Con: There are restrictions on how the money can be used
Since a 529 plan is intended for qualified education expenses, that is the only way you can use it without incurring taxes and fees. While there is some flexibility (see below), if you need to withdraw money for anything else then you’ll pay a 10% fee, as well as income taxes on your plan’s earnings.
This could leave you in a difficult position if your child decides they don’t want to pursue higher education or if they go to school but don’t need to use the full balance of the plan for their college expenses.
Pro: You can transfer your plan
529 plans provide plenty of flexibility in how the funds can be used. For example, you can transfer the plan to another child in your household. That means if your oldest child decides school isn’t for them or if they don’t need all the money because they have other ways to pay for college, such as scholarships, then you could transfer the 529 plan to a younger child.
Your child can also use their plan to pay for school in any state. Even if you get a prepaid plan and purchase tuition credits in one state, it is still possible to use the funds to attend college somewhere else.
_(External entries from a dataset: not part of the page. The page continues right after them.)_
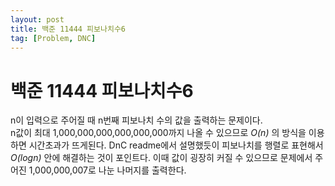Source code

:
 ```yaml
---
layout: post
title: 백준 11444 피보나치수6
tag: [Problem, DNC]
---
```

# 백준 11444 피보나치수6
n이 입력으로 주어질 때 n번째 피보나치 수의 값을 출력하는 문제이다.  
n값이 최대 1,000,000,000,000,000,000까지 나올 수 있으므로 *O(n)* 의 방식을 이용하면 시간초과가 뜨게된다.
DnC readme에서 설명했듯이 피보나치를 행렬로 표현해서 *O(logn)* 안에 해결하는 것이 포인트다.
이때 값이 굉장히 커질 수 있으므로 문제에서 주어진 1,000,000,007로 나눈 나머지를 출력한다.
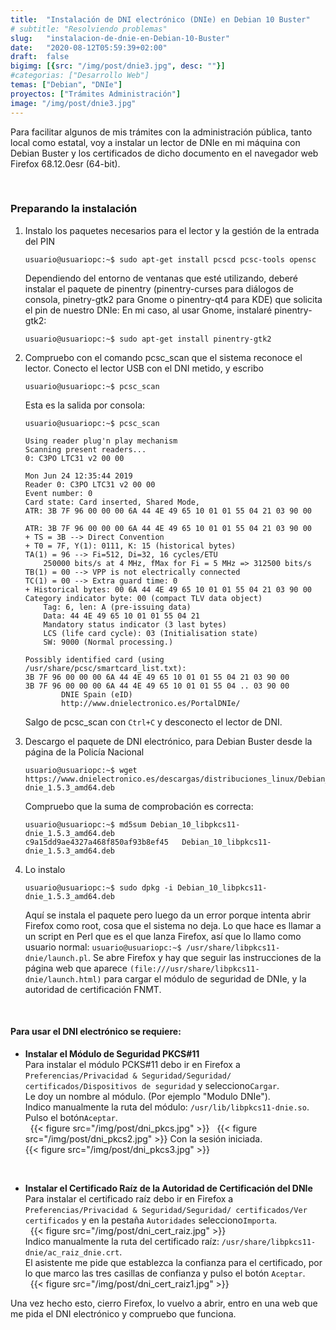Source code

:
 ```yaml
---
title:  "Instalación de DNI electrónico (DNIe) en Debian 10 Buster"
# subtitle: "Resolviendo problemas"
slug:   "instalacion-de-dnie-en-Debian-10-Buster"
date:   "2020-08-12T05:59:39+02:00"
draft:  false
bigimg: [{src: "/img/post/dnie3.jpg", desc: ""}]
#categorias: ["Desarrollo Web"]
temas: ["Debian", "DNIe"]
proyectos: ["Trámites Administración"]
image: "/img/post/dnie3.jpg"
---
```

Para facilitar algunos de mis trámites con la administración pública, tanto local como estatal, voy a instalar un lector de DNIe en mi máquina con Debian Buster y los certificados de dicho documento en el navegador web Firefox 68.12.0esr (64-bit). 
<!--more-->
&nbsp;
### Preparando la instalación ###
1. Instalo los paquetes necesarios para el lector y la gestión de la entrada del PIN 

    ```console
    usuario@usuariopc:~$ sudo apt-get install pcscd pcsc-tools opensc
    ```

    Dependiendo del entorno de ventanas que esté utilizando, deberé instalar el paquete de pinentry (pinentry-curses para diálogos de consola, pinetry-gtk2 para Gnome o pinentry-qt4 para KDE) que solicita el pin de nuestro DNIe: En mi caso, al usar Gnome, instalaré pinentry-gtk2:

    ```console
    usuario@usuariopc:~$ sudo apt-get install pinentry-gtk2
    ```

2. Compruebo con el comando pcsc_scan que el sistema reconoce el  lector.
    Conecto el lector USB con el DNI metido, y escribo

    ```console
    usuario@usuariopc:~$ pcsc_scan
    ```

    Esta es la salida por consola:

    ```console
    usuario@usuariopc:~$ pcsc_scan

    Using reader plug'n play mechanism
    Scanning present readers...
    0: C3PO LTC31 v2 00 00
    
    Mon Jun 24 12:35:44 2019
    Reader 0: C3PO LTC31 v2 00 00
    Event number: 0
    Card state: Card inserted, Shared Mode, 
    ATR: 3B 7F 96 00 00 00 6A 44 4E 49 65 10 01 01 55 04 21 03 90 00

    ATR: 3B 7F 96 00 00 00 6A 44 4E 49 65 10 01 01 55 04 21 03 90 00
    + TS = 3B --> Direct Convention
    + T0 = 7F, Y(1): 0111, K: 15 (historical bytes)
    TA(1) = 96 --> Fi=512, Di=32, 16 cycles/ETU
        250000 bits/s at 4 MHz, fMax for Fi = 5 MHz => 312500 bits/s
    TB(1) = 00 --> VPP is not electrically connected
    TC(1) = 00 --> Extra guard time: 0
    + Historical bytes: 00 6A 44 4E 49 65 10 01 01 55 04 21 03 90 00
    Category indicator byte: 00 (compact TLV data object)
        Tag: 6, len: A (pre-issuing data)
        Data: 44 4E 49 65 10 01 01 55 04 21
        Mandatory status indicator (3 last bytes)
        LCS (life card cycle): 03 (Initialisation state)
        SW: 9000 (Normal processing.)

    Possibly identified card (using /usr/share/pcsc/smartcard_list.txt):
    3B 7F 96 00 00 00 6A 44 4E 49 65 10 01 01 55 04 21 03 90 00
    3B 7F 96 00 00 00 6A 44 4E 49 65 10 01 01 55 04 .. 03 90 00
            DNIE Spain (eID)
            http://www.dnielectronico.es/PortalDNIe/
    ```
    Salgo de  pcsc_scan con `Ctrl+C` y desconecto el lector de DNI.

3. Descargo el paquete de DNI electrónico, para Debian Buster desde la página de la Policía Nacional

    ```console
    usuario@usuariopc:~$ wget https://www.dnielectronico.es/descargas/distribuciones_linux/Debian_10_libpkcs11-dnie_1.5.3_amd64.deb
    ```

    Compruebo que la suma de comprobación es correcta:

    ```console
    usuario@usuariopc:~$ md5sum Debian_10_libpkcs11-dnie_1.5.3_amd64.deb 
    c9a15dd9ae4327a468f850af93b8ef45   Debian_10_libpkcs11-dnie_1.5.3_amd64.deb
    ```

4. Lo instalo
    
    ```console
    usuario@usuariopc:~$ sudo dpkg -i Debian_10_libpkcs11-dnie_1.5.3_amd64.deb
    ```

    Aquí se instala el paquete pero luego da un error porque intenta abrir Firefox como root, cosa que el sistema no deja.
    Lo que hace es llamar a un script en Perl que es el que lanza Firefox, así que lo llamo como usuario normal: `usuario@usuariopc:~$ /usr/share/libpkcs11-dnie/launch.pl`.
    Se abre Firefox y hay que seguir las instrucciones de la página web que aparece `(file:///usr/share/libpkcs11-dnie/launch.html)` para cargar el módulo de seguridad de DNIe, y la autoridad de certificación FNMT. 


&nbsp;
#### Para usar el DNI electrónico se requiere: ####  
 * **Instalar el Módulo de Seguridad PKCS#11**  
     Para instalar el módulo PCKS#11 debo ir en Firefox a `Preferencias/Privacidad & Seguridad/Seguridad/ certificados/Dispositivos de seguridad` y selecciono`Cargar`.  
     Le doy un nombre al módulo. (Por ejemplo "Modulo DNIe").  
     Indico manualmente la ruta del módulo: `/usr/lib/libpkcs11-dnie.so`.  
     Pulso el botón`Aceptar`.  
     &nbsp;
    {{< figure src="/img/post/dni_pkcs.jpg" >}}
&nbsp;
    {{< figure src="/img/post/dni_pkcs2.jpg" >}}
    Con la sesión iniciada.  
    {{< figure src="/img/post/dni_pkcs3.jpg" >}}

&nbsp;
 * **Instalar el Certificado Raíz de la Autoridad de Certificación del DNIe**        
      Para instalar el certificado raíz debo ir  en Firefox a `Preferencias/Privacidad & Seguridad/Seguridad/ certificados/Ver certificados` y en la pestaña `Autoridades` selecciono`Importa`.  
      &nbsp;
      {{< figure src="/img/post/dni_cert_raiz.jpg" >}}  
      Indico manualmente la ruta del certificado raíz: `/usr/share/libpkcs11-dnie/ac_raiz_dnie.crt`.  
      El asistente me pide que establezca la confianza para el certificado, por lo que marco las tres casillas de confianza y pulso el botón `Aceptar`.  
      &nbsp;
      {{< figure src="/img/post/dni_cert_raiz1.jpg" >}}

Una vez hecho esto, cierro Firefox, lo vuelvo a abrir, entro en una web que me pida el DNI electrónico y compruebo que funciona.


&nbsp;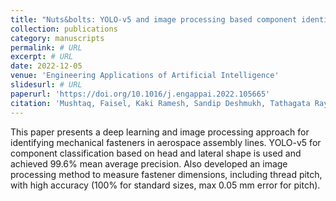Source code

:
 ```yaml
---
title: "Nuts&bolts: YOLO-v5 and image processing based component identification system"
collection: publications
category: manuscripts
permalink: # URL
excerpt: # URL
date: 2022-12-05
venue: 'Engineering Applications of Artificial Intelligence'
slidesurl: # URL
paperurl: 'https://doi.org/10.1016/j.engappai.2022.105665'
citation: 'Mushtaq, Faisel, Kaki Ramesh, Sandip Deshmukh, Tathagata Ray, Chandu Parimi, Praveen Tandon, and Pramod Kumar Jha. "Nuts&bolts: YOLO-v5 and image processing based component identification system." Engineering Applications of Artificial Intelligence 118 (2023): 105665.'
---
```


This paper presents a deep learning and image processing approach for identifying mechanical fasteners in aerospace assembly lines. YOLO-v5 for component classification based on head and lateral shape is used and achieved 99.6% mean average precision. Also developed an image processing method to measure fastener dimensions, including thread pitch, with high accuracy (100% for standard sizes, max 0.05 mm error for pitch).

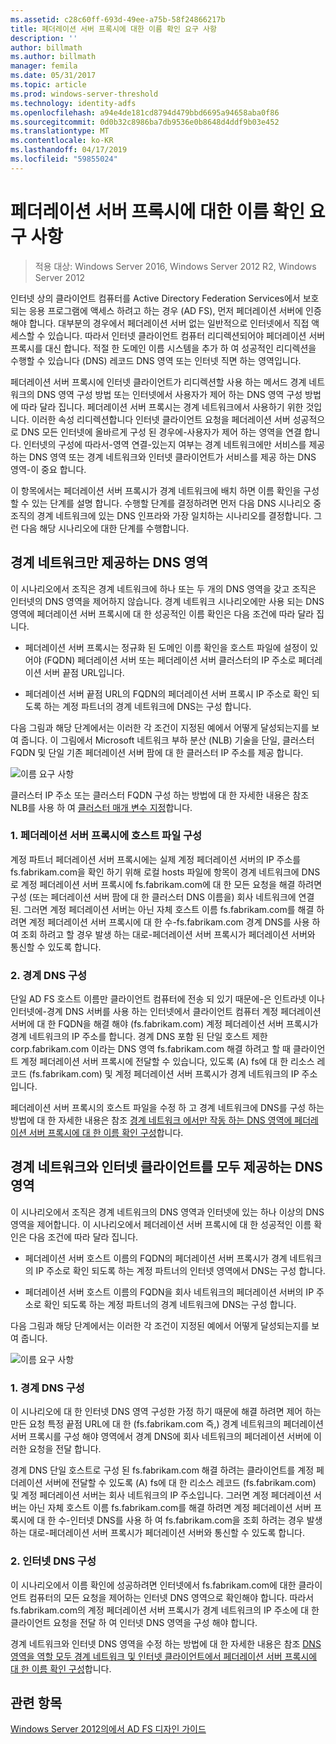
 ```yaml
---
ms.assetid: c28c60ff-693d-49ee-a75b-58f24866217b
title: 페더레이션 서버 프록시에 대한 이름 확인 요구 사항
description: ''
author: billmath
ms.author: billmath
manager: femila
ms.date: 05/31/2017
ms.topic: article
ms.prod: windows-server-threshold
ms.technology: identity-adfs
ms.openlocfilehash: a94e4de181cd8794d479bbd6695a94658aba0f86
ms.sourcegitcommit: 0d0b32c8986ba7db9536e0b8648d4ddf9b03e452
ms.translationtype: MT
ms.contentlocale: ko-KR
ms.lasthandoff: 04/17/2019
ms.locfileid: "59855024"
---
```

# <a name="name-resolution-requirements-for-federation-server-proxies"></a>페더레이션 서버 프록시에 대한 이름 확인 요구 사항

>적용 대상: Windows Server 2016, Windows Server 2012 R2, Windows Server 2012

인터넷 상의 클라이언트 컴퓨터를 Active Directory Federation Services에서 보호 되는 응용 프로그램에 액세스 하려고 하는 경우 \(AD FS\), 먼저 페더레이션 서버에 인증 해야 합니다. 대부분의 경우에서 페더레이션 서버 없는 일반적으로 인터넷에서 직접 액세스할 수 있습니다. 따라서 인터넷 클라이언트 컴퓨터 리디렉션되어야 페더레이션 서버 프록시를 대신 합니다. 적절 한 도메인 이름 시스템을 추가 하 여 성공적인 리디렉션을 수행할 수 있습니다 \(DNS\) 레코드 DNS 영역 또는 인터넷 직면 하는 영역입니다.  
  
페더레이션 서버 프록시에 인터넷 클라이언트가 리디렉션할 사용 하는 메서드 경계 네트워크의 DNS 영역 구성 방법 또는 인터넷에서 사용자가 제어 하는 DNS 영역 구성 방법에 따라 달라 집니다. 페더레이션 서버 프록시는 경계 네트워크에서 사용하기 위한 것입니다. 이러한 속성 리디렉션합니다 인터넷 클라이언트 요청을 페더레이션 서버 성공적으로 DNS 모든 인터넷에 올바르게 구성 된 경우에\-사용자가 제어 하는 영역을 연결 합니다. 인터넷의 구성에 따라서\-영역 연결-있는지 여부는 경계 네트워크에만 서비스를 제공 하는 DNS 영역 또는 경계 네트워크와 인터넷 클라이언트가 서비스를 제공 하는 DNS 영역-이 중요 합니다.  
  
이 항목에서는 페더레이션 서버 프록시가 경계 네트워크에 배치 하면 이름 확인을 구성할 수 있는 단계를 설명 합니다. 수행할 단계를 결정하려면 먼저 다음 DNS 시나리오 중 조직의 경계 네트워크에 있는 DNS 인프라와 가장 일치하는 시나리오를 결정합니다. 그런 다음 해당 시나리오에 대한 단계를 수행합니다.  
  
## <a name="dns-zone-serving-only-the-perimeter-network"></a>경계 네트워크만 제공하는 DNS 영역  
이 시나리오에서 조직은 경계 네트워크에 하나 또는 두 개의 DNS 영역을 갖고 조직은 인터넷의 DNS 영역을 제어하지 않습니다. 경계 네트워크 시나리오에만 사용 되는 DNS 영역에 페더레이션 서버 프록시에 대 한 성공적인 이름 확인은 다음 조건에 따라 달라 집니다.  
  
-   페더레이션 서버 프록시는 정규화 된 도메인 이름 확인을 호스트 파일에 설정이 있어야 \(FQDN\) 페더레이션 서버 또는 페더레이션 서버 클러스터의 IP 주소로 페더레이션 서버 끝점 URL입니다.  
  
-   페더레이션 서버 끝점 URL의 FQDN의 페더레이션 서버 프록시 IP 주소로 확인 되도록 하는 계정 파트너의 경계 네트워크에 DNS는 구성 합니다.  
  
다음 그림과 해당 단계에서는 이러한 각 조건이 지정된 예에서 어떻게 달성되는지를 보여 줍니다. 이 그림에서 Microsoft 네트워크 부하 분산 \(NLB\) 기술을 단일, 클러스터 FQDN 및 단일 기존 페더레이션 서버 팜에 대 한 클러스터 IP 주소를 제공 합니다.  
  
![이름 요구 사항](media/adfs2_deploy_single_fs.gif)  
  
클러스터 IP 주소 또는 클러스터 FQDN 구성 하는 방법에 대 한 자세한 내용은 참조 NLB를 사용 하 여 [클러스터 매개 변수 지정](https://go.microsoft.com/fwlink/?LinkId=75282)합니다.  
  
### <a name="1-configure-the-hosts-file-on-the-federation-server-proxy"></a>1. 페더레이션 서버 프록시에 호스트 파일 구성  
계정 파트너 페더레이션 서버 프록시에는 실제 계정 페더레이션 서버의 IP 주소를 fs.fabrikam.com을 확인 하기 위해 로컬 hosts 파일에 항목이 경계 네트워크에 DNS로 계정 페더레이션 서버 프록시에 fs.fabrikam.com에 대 한 모든 요청을 해결 하려면 구성 \(또는 페더레이션 서버 팜에 대 한 클러스터 DNS 이름을\) 회사 네트워크에 연결 된. 그러면 계정 페더레이션 서버는 아닌 자체 호스트 이름 fs.fabrikam.com를 해결 하려면 계정 페더레이션 서버 프록시에 대 한 수-fs.fabrikam.com 경계 DNS를 사용 하 여 조회 하려고 할 경우 발생 하는 대로-페더레이션 서버 프록시가 페더레이션 서버와 통신할 수 있도록 합니다.  
  
### <a name="2-configure-perimeter-dns"></a>2. 경계 DNS 구성  
단일 AD FS 호스트 이름만 클라이언트 컴퓨터에 전송 되 있기 때문에-은 인트라넷 이나 인터넷에-경계 DNS 서버를 사용 하는 인터넷에서 클라이언트 컴퓨터 계정 페더레이션 서버에 대 한 FQDN을 해결 해야 \(fs.fabrikam.com\) 계정 페더레이션 서버 프록시가 경계 네트워크의 IP 주소를 합니다. 경계 DNS 포함 된 단일 호스트 제한 corp.fabrikam.com 이라는 DNS 영역 fs.fabrikam.com 해결 하려고 할 때 클라이언트 계정 페더레이션 서버 프록시에 전달할 수 있습니다, 있도록 \(A\) fs에 대 한 리소스 레코드 \(fs.fabrikam.com\) 및 계정 페더레이션 서버 프록시가 경계 네트워크의 IP 주소입니다.  
  
페더레이션 서버 프록시의 호스트 파일을 수정 하 고 경계 네트워크에 DNS를 구성 하는 방법에 대 한 자세한 내용은 참조 [경계 네트워크 에서만 작동 하는 DNS 영역에 페더레이션 서버 프록시에 대 한 이름 확인 구성](../../ad-fs/deployment/Configure-Name-Resolution-for-a-Federation-Server-Proxy-in-a-DNS-Zone-That-Serves-Only-the-Perimeter-Network.md)합니다.  
  
## <a name="dns-zone-serving-both-the-perimeter-network-and-internet-clients"></a>경계 네트워크와 인터넷 클라이언트를 모두 제공하는 DNS 영역  
이 시나리오에서 조직은 경계 네트워크의 DNS 영역과 인터넷에 있는 하나 이상의 DNS 영역을 제어합니다. 이 시나리오에서 페더레이션 서버 프록시에 대 한 성공적인 이름 확인은 다음 조건에 따라 달라 집니다.  
  
-   페더레이션 서버 호스트 이름의 FQDN의 페더레이션 서버 프록시가 경계 네트워크의 IP 주소로 확인 되도록 하는 계정 파트너의 인터넷 영역에서 DNS는 구성 합니다.  
  
-   페더레이션 서버 호스트 이름의 FQDN을 회사 네트워크의 페더레이션 서버의 IP 주소로 확인 되도록 하는 계정 파트너의 경계 네트워크에 DNS는 구성 합니다.  
  
다음 그림과 해당 단계에서는 이러한 각 조건이 지정된 예에서 어떻게 달성되는지를 보여 줍니다.  
  
![이름 요구 사항](media/adfs2_deploy_fsp_3DNS.gif)  
  
### <a name="1-configure-perimeter-dns"></a>1. 경계 DNS 구성  
이 시나리오에 대 한 인터넷 DNS 영역 구성한 가정 하기 때문에 해결 하려면 제어 하는 만든 요청 특정 끝점 URL에 대 한 \(fs.fabrikam.com 즉,\) 경계 네트워크의 페더레이션 서버 프록시를 구성 해야 영역에서 경계 DNS에 회사 네트워크의 페더레이션 서버에 이러한 요청을 전달 합니다.  
  
경계 DNS 단일 호스트로 구성 된 fs.fabrikam.com 해결 하려는 클라이언트를 계정 페더레이션 서버에 전달할 수 있도록 \(A\) fs에 대 한 리소스 레코드 \(fs.fabrikam.com\) 및 계정 페더레이션 서버는 회사 네트워크의 IP 주소입니다. 그러면 계정 페더레이션 서버는 아닌 자체 호스트 이름 fs.fabrikam.com를 해결 하려면 계정 페더레이션 서버 프록시에 대 한 수-인터넷 DNS를 사용 하 여 fs.fabrikam.com을 조회 하려는 경우 발생 하는 대로-페더레이션 서버 프록시가 페더레이션 서버와 통신할 수 있도록 합니다.  
  
### <a name="2-configure-internet-dns"></a>2. 인터넷 DNS 구성  
이 시나리오에서 이름 확인에 성공하려면 인터넷에서 fs.fabrikam.com에 대한 클라이언트 컴퓨터의 모든 요청을 제어하는 인터넷 DNS 영역으로 확인해야 합니다. 따라서 fs.fabrikam.com의 계정 페더레이션 서버 프록시가 경계 네트워크의 IP 주소에 대 한 클라이언트 요청을 전달 하 여 인터넷 DNS 영역을 구성 해야 합니다.  
  
경계 네트워크와 인터넷 DNS 영역을 수정 하는 방법에 대 한 자세한 내용은 참조 [DNS 영역을 역할 모두 경계 네트워크 및 인터넷 클라이언트에서 페더레이션 서버 프록시에 대 한 이름 확인 구성](../../ad-fs/deployment/Configure-Name-Resolution-for-a-Federation-Server-Proxy-in-a-DNS-Zone-That-Serves-Both-the-Perimeter-Network-and-Internet-Clients.md)합니다.  
  
## <a name="see-also"></a>관련 항목
[Windows Server 2012의에서 AD FS 디자인 가이드](AD-FS-Design-Guide-in-Windows-Server-2012.md)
Con: It can affect eligibility for financial aid
To apply for financial aid, college students must fill out the Free Application for Federal Student Aid (FAFSA®). The FAFSA® requires information about the financial situation of the student’s parents, including income and assets.
As a 529 plan is considered an asset, it can lead to the student having a higher expected family contribution (EFC). A higher EFC means less financial aid opportunities.
Pro: The parent has control of the plan
While a 529 plan is in the name of the beneficiary, the parent or guardian who opens the plan is the owner and controls what the money is used for. You won’t need to worry about your teenage child deciding to cash out their college plan and use it for something entirely different.
Deciding if a 529 plan is worth it
A 529 plan is a smart choice if you’re confident that your child will be attending college and you want something that doesn’t require much management on your part. You’ll get the most benefit from it the earlier you open it, as this will allow more time for the funds in the account to grow (or for college costs to rise if you go with a prepaid plan).
The biggest potential problem with 529 plans is the penalties when the funds aren’t used for educational expenses. If that’s a deal breaker for you, then look for other college fund options.